#### Excerpted data
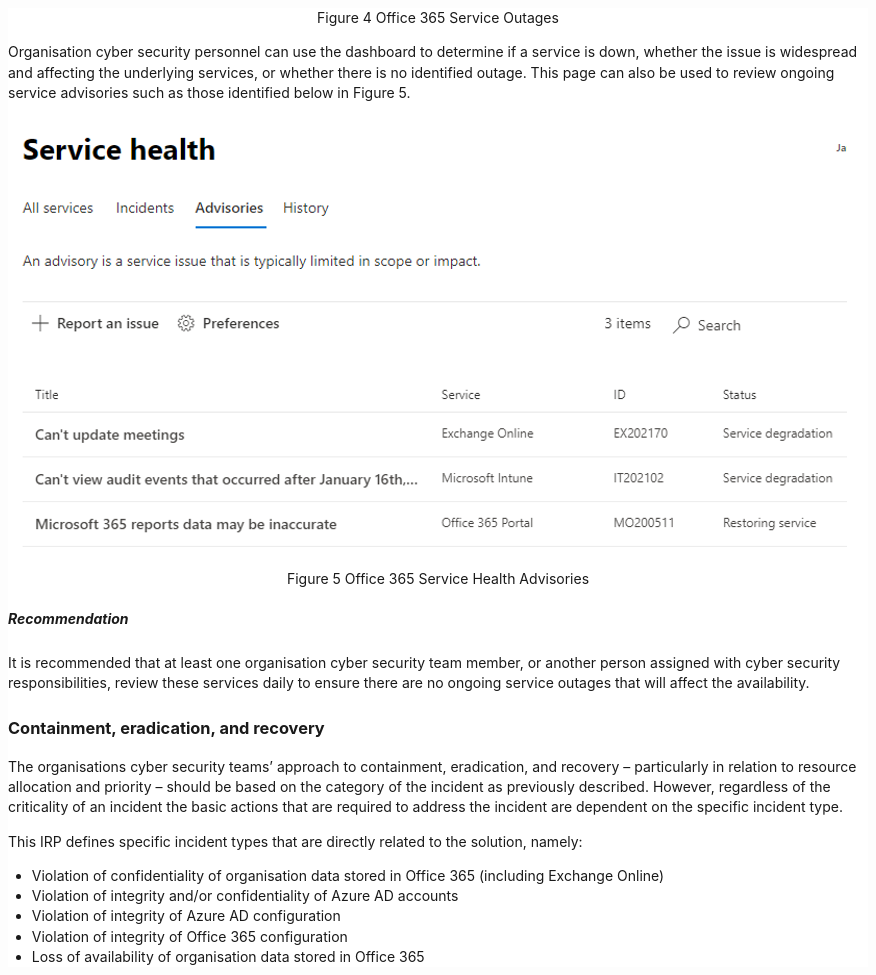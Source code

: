 <p style="text-align: center;">
Figure 4 Office 365 Service Outages
</p>

Organisation cyber security personnel can use the dashboard to determine if a service is down, whether the issue is widespread and affecting the underlying services, or whether there is no identified outage. This page can also be used to review ongoing service advisories such as those identified below in Figure 5.

![Figure 5 Office 365 Service Health Advisories](../img/security/o365-service-health-advisories.png#center)

<p style="text-align: center;">
Figure 5 Office 365 Service Health Advisories
</p>

##### Recommendation

It is recommended that at least one organisation cyber security team member, or another person assigned with cyber security responsibilities, review these services daily to ensure there are no ongoing service outages that will affect the availability.

### Containment, eradication, and recovery

The organisations cyber security teams’ approach to containment, eradication, and recovery – particularly in relation to resource allocation and priority – should be based on the category of the incident as previously described. However, regardless of the criticality of an incident the basic actions that are required to address the incident are dependent on the specific incident type.

This IRP defines specific incident types that are directly related to the solution, namely:

- Violation of confidentiality of organisation data stored in Office 365 (including Exchange Online)
- Violation of integrity and/or confidentiality of Azure AD accounts
- Violation of integrity of Azure AD configuration
- Violation of integrity of Office 365 configuration
- Loss of availability of organisation data stored in Office 365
########
Transcribe the records above exactly, skipping pictures.

Source code

: <p style="text-align: center;">
Figure 4 Office 365 Service Outages
</p>

Organisation cyber security personnel can use the dashboard to determine if a service is down, whether the issue is widespread and affecting the underlying services, or whether there is no identified outage. This page can also be used to review ongoing service advisories such as those identified below in Figure 5.

![Figure 5 Office 365 Service Health Advisories](../img/security/o365-service-health-advisories.png#center)

<p style="text-align: center;">
Figure 5 Office 365 Service Health Advisories
</p>

##### Recommendation

It is recommended that at least one organisation cyber security team member, or another person assigned with cyber security responsibilities, review these services daily to ensure there are no ongoing service outages that will affect the availability.

### Containment, eradication, and recovery

The organisations cyber security teams’ approach to containment, eradication, and recovery – particularly in relation to resource allocation and priority – should be based on the category of the incident as previously described. However, regardless of the criticality of an incident the basic actions that are required to address the incident are dependent on the specific incident type.

This IRP defines specific incident types that are directly related to the solution, namely:

- Violation of confidentiality of organisation data stored in Office 365 (including Exchange Online)
- Violation of integrity and/or confidentiality of Azure AD accounts
- Violation of integrity of Azure AD configuration
- Violation of integrity of Office 365 configuration
- Loss of availability of organisation data stored in Office 365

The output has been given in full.